■ **Your objective**: Repeat, exactly and with no pictures, the lines that run from the beginning of the entries through the line containing "Studio Code をインストールする。(オプション)".

■ **Given records**:
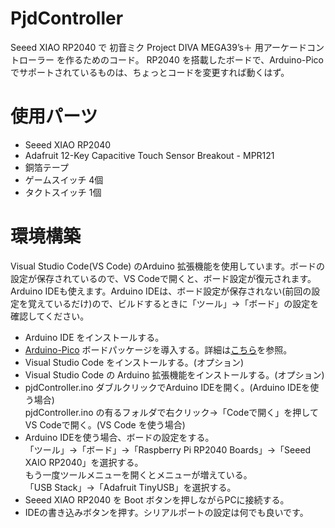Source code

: # PjdController
Seeed XIAO RP2040 で 初音ミク Project DIVA MEGA39’s＋ 用アーケードコントローラー を作るためのコード。
RP2040 を搭載したボードで、Arduino-Picoでサポートされているものは、ちょっとコードを変更すれば動くはず。

# 使用パーツ
* Seeed XIAO RP2040
* Adafruit 12-Key Capacitive Touch Sensor Breakout - MPR121
* 銅箔テープ
* ゲームスイッチ 4個
* タクトスイッチ 1個

# 環境構築
Visual Studio Code(VS Code) のArduino 拡張機能を使用しています。ボードの設定が保存されているので、VS Codeで開くと、ボード設定が復元されます。Arduino IDEも使えます。Arduino IDEは、ボード設定が保存されない(前回の設定を覚えているだけ)ので、ビルドするときに「ツール」→「ボード」の設定を確認してください。
* Arduino IDE をインストールする。
* [Arduino-Pico](https://github.com/earlephilhower/arduino-pico) ボードパッケージを導入する。詳細は[こちら](https://github.com/earlephilhower/arduino-pico#installing-via-arduino-boards-manager)を参照。
* Visual Studio Code をインストールする。(オプション)
* Visual Studio Code の Arduino 拡張機能をインストールする。(オプション)
* pjdController.ino ダブルクリックでArduino IDEを開く。(Arduino IDEを使う場合)  
pjdController.ino の有るフォルダで右クリック→「Codeで開く」を押してVS Codeで開く。(VS Code を使う場合)
* Arduino IDEを使う場合、ボードの設定をする。  
「ツール」→「ボード」→「Raspberry Pi RP2040 Boards」→「Seeed XAIO RP2040」を選択する。  
もう一度ツールメニューを開くとメニューが増えている。  
「USB Stack」→「Adafruit TinyUSB」を選択する。
* Seeed XIAO RP2040 を Boot ボタンを押しながらPCに接続する。
* IDEの書き込みボタンを押す。シリアルポートの設定は何でも良いです。

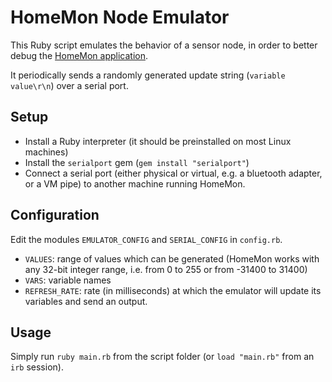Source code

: HomeMon Node Emulator
=====================

This Ruby script emulates the behavior of a sensor node, in order to better debug the [HomeMon application](https://github.com/HashakGik/HomeMon-MFC-Cpp).

It periodically sends a randomly generated update string (`variable value\r\n`) over a serial port.

Setup
-----

* Install a Ruby interpreter (it should be preinstalled on most Linux machines)
* Install the `serialport` gem (`gem install "serialport"`)
* Connect a serial port (either physical or virtual, e.g. a bluetooth adapter, or a VM pipe) to another machine running HomeMon.

Configuration
-------------

Edit the modules `EMULATOR_CONFIG` and `SERIAL_CONFIG` in `config.rb`.

* `VALUES`: range of values which can be generated (HomeMon works with any 32-bit integer range, i.e. from 0 to 255 or from -31400 to 31400)
* `VARS`: variable names
* `REFRESH_RATE`: rate (in milliseconds) at which the emulator will update its variables and send an output.

Usage
-----

Simply run `ruby main.rb` from the script folder (or `load "main.rb"` from an `irb` session).
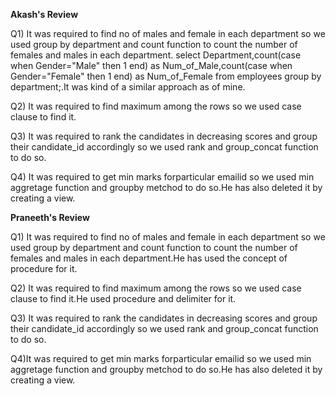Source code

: **Akash's Review**

Q1)
It was required to find no of males and female in each department so we used group by department and count function to count the number of females and males in each department.
select Department,count(case when Gender="Male" then 1 end) as Num_of_Male,count(case when Gender="Female" then 1 end) as Num_of_Female from employees group by department;.It was kind of a similar approach as of mine.

Q2)
It was required to find maximum among the rows so we used case clause to find it.

Q3)
It was required to rank the candidates in decreasing scores and group their candidate_id accordingly so we used rank and group_concat function to do so.

Q4)
It was required to get min marks forparticular emailid so we used min aggretage function and groupby metchod to do so.He has also deleted it by creating a view.


**Praneeth's Review**

Q1)
It was required to find no of males and female in each department so we used group by department and count function to count the number of females and males in each department.He has used the concept of procedure for it.

Q2)
It was required to find maximum among the rows so we used case clause to find it.He used procedure and delimiter for it.

Q3)
It was required to rank the candidates in decreasing scores and group their candidate_id accordingly so we used rank and group_concat function to do so.

Q4)It was required to get min marks forparticular emailid so we used min aggretage function and groupby metchod to do so.He has also deleted it by creating a view.



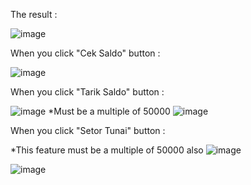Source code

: The result :

![image](https://github.com/jonathan-mario/3-Design-Pattern-ATM-JSF/assets/69971608/3fe55074-476c-4215-976b-8cab82c4d634)

When you click "Cek Saldo" button :

![image](https://github.com/jonathan-mario/3-Design-Pattern-ATM-JSF/assets/69971608/01cb6a88-9fe1-4eb1-9774-9d26d31aa1b2)

When you click "Tarik Saldo" button :

![image](https://github.com/jonathan-mario/3-Design-Pattern-ATM-JSF/assets/69971608/46a65f56-3f28-49bd-aa0c-783d312ca071)
*Must be a multiple of 50000
![image](https://github.com/jonathan-mario/3-Design-Pattern-ATM-JSF/assets/69971608/c5f8c83d-3f3f-4fcb-b235-d6c8403a263f)

When you click "Setor Tunai" button :

*This feature must be a multiple of 50000 also
![image](https://github.com/jonathan-mario/3-Design-Pattern-ATM-JSF/assets/69971608/a545a0f3-5d4e-4ed3-9cc1-56c73895a266)

![image](https://github.com/jonathan-mario/3-Design-Pattern-ATM-JSF/assets/69971608/1ff3f324-ce79-4da9-9566-51e2ad49770d)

■ **Reply to the exercise**:
Source code

: # PjdController
Seeed XIAO RP2040 で 初音ミク Project DIVA MEGA39’s＋ 用アーケードコントローラー を作るためのコード。
RP2040 を搭載したボードで、Arduino-Picoでサポートされているものは、ちょっとコードを変更すれば動くはず。

# 使用パーツ
* Seeed XIAO RP2040
* Adafruit 12-Key Capacitive Touch Sensor Breakout - MPR121
* 銅箔テープ
* ゲームスイッチ 4個
* タクトスイッチ 1個

# 環境構築
Visual Studio Code(VS Code) のArduino 拡張機能を使用しています。ボードの設定が保存されているので、VS Codeで開くと、ボード設定が復元されます。Arduino IDEも使えます。Arduino IDEは、ボード設定が保存されない(前回の設定を覚えているだけ)ので、ビルドするときに「ツール」→「ボード」の設定を確認してください。
* Arduino IDE をインストールする。
* [Arduino-Pico](https://github.com/earlephilhower/arduino-pico) ボードパッケージを導入する。詳細は[こちら](https://github.com/earlephilhower/arduino-pico#installing-via-arduino-boards-manager)を参照。
* Visual Studio Code をインストールする。(オプション)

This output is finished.